That is going to take a lot of cooking. And it sure as hell won’t be cheap.
But the problem is, Pup is not thriving. She’s skin and bones. Six weeks ago she weighed 11 pounds. She only weighs 12 pounds today.
An entire can of this wet dog food stuff is evidently not enough nourishment for her. I inquire at the corgi forum and learn that a pup her size should be eating about two cans of it a day. One can is 13 ounces (no, a one-pound can of dog food is most certainly not a pound’s worth anymore!). One can costs $2.60 on a good day. If I have to feed her two cans of the stuff a day, that adds up to $156 to $161 a month. Just for one of the dogs. Even at $3.38/pound for hamburger, I don’t spend anything like that much on Cassie’s food. Of course, she’s only eating half as much as Pup should be eating.
I hit the 27th Avenue Costco at 9:45 and the damn place is already mobbed. Trudge through the place. Discover Kirkland’s toilet paper is still the normal size, unlike the now damn-near useless Charmin’ and the likewise Northern tissues. Buy that. Get two packages of hamburg and a giant package of pork country ribs and haul those home along with a pile of other junk. Make that piles of other junk.

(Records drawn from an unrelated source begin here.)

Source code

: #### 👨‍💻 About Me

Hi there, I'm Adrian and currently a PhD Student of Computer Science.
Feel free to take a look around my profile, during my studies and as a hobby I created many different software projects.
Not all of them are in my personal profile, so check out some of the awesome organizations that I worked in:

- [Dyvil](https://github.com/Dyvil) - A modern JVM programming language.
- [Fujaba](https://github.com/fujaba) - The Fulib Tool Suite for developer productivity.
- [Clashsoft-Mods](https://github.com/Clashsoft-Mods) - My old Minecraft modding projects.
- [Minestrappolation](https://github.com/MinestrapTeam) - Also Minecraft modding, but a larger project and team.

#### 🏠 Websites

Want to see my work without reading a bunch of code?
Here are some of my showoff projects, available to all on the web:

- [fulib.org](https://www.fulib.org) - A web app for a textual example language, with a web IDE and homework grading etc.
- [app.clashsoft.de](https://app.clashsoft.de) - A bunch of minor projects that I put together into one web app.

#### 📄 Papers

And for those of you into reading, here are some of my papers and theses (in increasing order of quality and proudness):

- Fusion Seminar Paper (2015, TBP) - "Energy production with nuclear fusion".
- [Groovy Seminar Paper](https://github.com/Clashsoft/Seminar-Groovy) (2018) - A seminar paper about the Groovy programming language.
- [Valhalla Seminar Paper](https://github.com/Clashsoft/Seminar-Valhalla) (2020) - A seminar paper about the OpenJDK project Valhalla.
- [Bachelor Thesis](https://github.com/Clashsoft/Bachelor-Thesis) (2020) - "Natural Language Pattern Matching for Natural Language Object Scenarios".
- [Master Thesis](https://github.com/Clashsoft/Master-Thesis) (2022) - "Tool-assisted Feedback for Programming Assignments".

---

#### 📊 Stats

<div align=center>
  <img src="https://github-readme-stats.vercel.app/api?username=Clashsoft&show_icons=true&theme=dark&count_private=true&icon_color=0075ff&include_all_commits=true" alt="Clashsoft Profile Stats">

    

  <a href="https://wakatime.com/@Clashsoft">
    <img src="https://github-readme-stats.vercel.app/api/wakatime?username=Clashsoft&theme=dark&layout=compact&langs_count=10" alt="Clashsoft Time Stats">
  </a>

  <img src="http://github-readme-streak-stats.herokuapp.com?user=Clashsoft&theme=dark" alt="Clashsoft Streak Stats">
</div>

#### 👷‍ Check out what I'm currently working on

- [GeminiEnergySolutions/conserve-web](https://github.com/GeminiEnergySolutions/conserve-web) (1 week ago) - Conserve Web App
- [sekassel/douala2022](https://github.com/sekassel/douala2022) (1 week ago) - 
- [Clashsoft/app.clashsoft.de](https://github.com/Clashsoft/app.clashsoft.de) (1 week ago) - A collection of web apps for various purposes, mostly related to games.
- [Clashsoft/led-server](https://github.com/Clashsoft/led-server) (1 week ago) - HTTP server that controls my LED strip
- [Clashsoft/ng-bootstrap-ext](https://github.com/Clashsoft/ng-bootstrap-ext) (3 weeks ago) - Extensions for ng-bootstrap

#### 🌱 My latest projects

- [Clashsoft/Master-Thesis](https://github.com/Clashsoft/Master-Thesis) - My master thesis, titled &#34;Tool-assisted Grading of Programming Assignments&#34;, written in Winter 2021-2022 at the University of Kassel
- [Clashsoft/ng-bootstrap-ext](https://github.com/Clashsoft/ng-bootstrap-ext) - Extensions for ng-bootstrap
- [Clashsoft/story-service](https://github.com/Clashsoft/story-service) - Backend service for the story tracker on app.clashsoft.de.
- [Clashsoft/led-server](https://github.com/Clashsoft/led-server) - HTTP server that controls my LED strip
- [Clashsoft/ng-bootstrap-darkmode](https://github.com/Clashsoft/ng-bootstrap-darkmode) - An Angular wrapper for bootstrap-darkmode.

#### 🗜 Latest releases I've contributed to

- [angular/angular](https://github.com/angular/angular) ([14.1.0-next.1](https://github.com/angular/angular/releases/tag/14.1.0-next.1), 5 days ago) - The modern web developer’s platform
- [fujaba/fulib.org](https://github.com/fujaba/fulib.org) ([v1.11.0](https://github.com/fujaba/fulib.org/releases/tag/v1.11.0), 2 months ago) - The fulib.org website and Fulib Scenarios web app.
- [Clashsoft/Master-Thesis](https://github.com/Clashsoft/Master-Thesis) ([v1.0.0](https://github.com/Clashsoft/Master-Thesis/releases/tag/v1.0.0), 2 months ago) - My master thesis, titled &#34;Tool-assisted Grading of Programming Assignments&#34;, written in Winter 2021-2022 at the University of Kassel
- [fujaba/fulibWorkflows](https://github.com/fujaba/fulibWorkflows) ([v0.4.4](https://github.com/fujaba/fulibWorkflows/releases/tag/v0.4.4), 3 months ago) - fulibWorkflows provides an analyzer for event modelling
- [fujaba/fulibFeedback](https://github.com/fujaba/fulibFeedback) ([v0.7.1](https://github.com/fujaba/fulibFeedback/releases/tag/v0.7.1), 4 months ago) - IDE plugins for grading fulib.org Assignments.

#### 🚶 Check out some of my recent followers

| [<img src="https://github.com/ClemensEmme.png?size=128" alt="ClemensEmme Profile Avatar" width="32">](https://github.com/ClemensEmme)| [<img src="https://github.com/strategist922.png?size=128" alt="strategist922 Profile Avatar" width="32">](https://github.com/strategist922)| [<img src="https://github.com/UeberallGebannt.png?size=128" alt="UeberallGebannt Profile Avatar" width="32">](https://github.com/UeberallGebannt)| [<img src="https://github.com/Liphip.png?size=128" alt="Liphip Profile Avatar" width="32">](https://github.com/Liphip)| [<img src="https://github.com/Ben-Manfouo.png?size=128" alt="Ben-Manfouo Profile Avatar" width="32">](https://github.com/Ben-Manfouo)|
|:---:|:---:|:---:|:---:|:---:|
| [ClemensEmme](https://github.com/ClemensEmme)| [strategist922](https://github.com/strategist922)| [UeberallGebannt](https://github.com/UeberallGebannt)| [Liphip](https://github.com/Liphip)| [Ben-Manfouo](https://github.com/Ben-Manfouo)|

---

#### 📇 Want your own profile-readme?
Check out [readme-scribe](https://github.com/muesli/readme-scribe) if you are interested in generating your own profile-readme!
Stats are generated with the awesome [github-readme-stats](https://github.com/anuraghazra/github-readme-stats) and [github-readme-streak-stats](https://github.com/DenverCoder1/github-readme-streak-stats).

The car is almost out of gas. The Costco gas pumps have lines halfway back to the road. Without thinking, I get into the shortest line, which has the pump on the far side of the vehicle from the gas tank. Costco’s gas pumps have hoses long enough to reach around the back of even a pretty big clunk like mine. But then I think…waitaminit. To do this I have to use my right hand and arm to pull and hold the hose and…uhm…I ain’t supposed to be doing that.
Decide to opt the fill-up and head back toward the Funny Farm.
A-n-n-n-d of COURSE, as usual, Costco doesn’t have two of the things I’ve GOTTA have: converted rice and cornmeal. This means I have to traipse back into town and schlep to the Sprouts.
Arrive at Sprouts. Get the cornmeal out of the bulk bins, but they’re no longer selling converted rice (which they call “parboiled”). Goddamn it.
So I have to traipse to AJ’s. Get the rice and a nice, extraordinarily expensive Porterhouse. As long as I’m mid-town, I go by the Costco in the ghetto mall on Montebello. Price of gas is 4 cents/gallon lower than at the Costco in middle-class North Phoenix. And there’s no line at the pump.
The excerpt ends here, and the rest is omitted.